State of the art force based academic placers use the Lagrangian relaxation technique to optimize the constrained objective function which takes into account both cell density and half-perimeter wire length (HPWL). Improvements to these algorithms (such as work in ePlace and RePlAce) frequently come as improvements to heuristic rules used during the course of the optimization [7, 2]. In this paper we investigate whether it is possible to use reinforcement learning to find better heuristics than the ones being used today. The main contributions of this paper are:
We propose the use of large scale placement exploration accelerated by GPUs to fuel a data driven approach to placement.
We propose two distinct methods of augmenting force-based global placement algorithms with reinforcement learning.
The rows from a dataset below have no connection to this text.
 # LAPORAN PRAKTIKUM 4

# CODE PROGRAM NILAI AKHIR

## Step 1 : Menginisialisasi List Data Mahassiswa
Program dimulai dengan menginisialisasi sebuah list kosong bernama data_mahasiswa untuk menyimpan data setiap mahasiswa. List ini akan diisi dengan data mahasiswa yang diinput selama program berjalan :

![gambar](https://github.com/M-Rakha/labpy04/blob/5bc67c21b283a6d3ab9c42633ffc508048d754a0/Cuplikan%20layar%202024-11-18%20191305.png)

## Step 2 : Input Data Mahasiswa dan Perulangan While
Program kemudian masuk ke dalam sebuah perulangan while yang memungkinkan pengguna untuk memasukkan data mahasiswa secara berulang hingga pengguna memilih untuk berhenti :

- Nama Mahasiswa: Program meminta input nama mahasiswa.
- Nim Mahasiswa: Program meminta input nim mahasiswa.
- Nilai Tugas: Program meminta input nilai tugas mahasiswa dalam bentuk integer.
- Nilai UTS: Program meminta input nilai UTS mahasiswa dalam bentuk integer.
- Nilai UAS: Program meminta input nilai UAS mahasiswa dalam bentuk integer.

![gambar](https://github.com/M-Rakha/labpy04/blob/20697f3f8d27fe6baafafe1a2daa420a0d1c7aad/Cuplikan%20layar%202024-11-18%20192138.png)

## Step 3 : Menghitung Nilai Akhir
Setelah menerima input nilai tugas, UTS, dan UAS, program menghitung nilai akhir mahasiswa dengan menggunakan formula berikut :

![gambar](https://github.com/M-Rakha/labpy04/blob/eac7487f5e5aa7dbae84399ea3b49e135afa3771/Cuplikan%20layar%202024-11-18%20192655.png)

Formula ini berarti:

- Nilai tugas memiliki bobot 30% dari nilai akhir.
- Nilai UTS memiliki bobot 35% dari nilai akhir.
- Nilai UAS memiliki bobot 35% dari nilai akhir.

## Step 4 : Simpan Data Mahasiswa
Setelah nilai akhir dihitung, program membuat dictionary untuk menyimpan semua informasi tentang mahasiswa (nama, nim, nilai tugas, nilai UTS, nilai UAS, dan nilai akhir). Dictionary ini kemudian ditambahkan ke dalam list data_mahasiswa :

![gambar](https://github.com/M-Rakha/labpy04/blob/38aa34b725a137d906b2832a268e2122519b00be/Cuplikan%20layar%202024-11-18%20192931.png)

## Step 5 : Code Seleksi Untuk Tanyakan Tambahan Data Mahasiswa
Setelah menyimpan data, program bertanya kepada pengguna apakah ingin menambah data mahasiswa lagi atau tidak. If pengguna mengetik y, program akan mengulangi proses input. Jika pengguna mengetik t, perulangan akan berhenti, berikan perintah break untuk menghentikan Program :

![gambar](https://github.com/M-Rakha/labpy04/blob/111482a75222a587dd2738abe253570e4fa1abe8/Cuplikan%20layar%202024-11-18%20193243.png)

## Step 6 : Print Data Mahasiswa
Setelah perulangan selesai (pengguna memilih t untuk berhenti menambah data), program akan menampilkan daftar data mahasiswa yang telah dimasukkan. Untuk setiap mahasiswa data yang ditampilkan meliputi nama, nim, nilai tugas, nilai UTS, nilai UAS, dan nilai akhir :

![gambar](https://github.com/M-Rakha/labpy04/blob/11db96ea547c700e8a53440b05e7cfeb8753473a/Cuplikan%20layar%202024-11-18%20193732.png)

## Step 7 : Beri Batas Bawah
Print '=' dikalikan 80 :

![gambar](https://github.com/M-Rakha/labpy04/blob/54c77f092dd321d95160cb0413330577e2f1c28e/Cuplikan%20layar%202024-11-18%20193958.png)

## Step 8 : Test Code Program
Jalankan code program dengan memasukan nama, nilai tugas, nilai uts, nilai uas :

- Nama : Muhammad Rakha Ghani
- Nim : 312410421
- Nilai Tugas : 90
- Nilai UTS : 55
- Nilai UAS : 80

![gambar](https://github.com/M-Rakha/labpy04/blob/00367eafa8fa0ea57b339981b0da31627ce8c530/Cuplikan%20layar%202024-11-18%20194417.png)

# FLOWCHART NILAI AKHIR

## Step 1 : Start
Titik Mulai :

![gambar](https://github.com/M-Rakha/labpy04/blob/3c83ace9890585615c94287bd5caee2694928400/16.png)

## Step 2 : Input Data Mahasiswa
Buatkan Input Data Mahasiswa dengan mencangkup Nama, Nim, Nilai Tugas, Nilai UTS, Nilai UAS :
We introduce a unique correlated sampling strategy for reinforcement learning algorithms acting on a two dimensional action space.
We demonstrate that using these methods results in a 1% reduction in HPWL across a range of academic and industry benchmarks.
As far as we are aware this is the first attempt to use reinforcement learning to directly control the dynamics of a state of the art global placement algorithm.
The modern VLSI design flow is an iterative process. The placement stage of a given design is run many times often with incremental changes to the underlying design. A placement engine that can learn from previous iterations and apply learned strategies to provide better quality of results to later iterations is therefore desirable. To this end we also demonstrate that our learned policies retain on average 77% of their original benefit through hundreds of synthetic netlist edits. Given that the compute time for training our agents on a new partition is significant this ability to generalize to design changes is important.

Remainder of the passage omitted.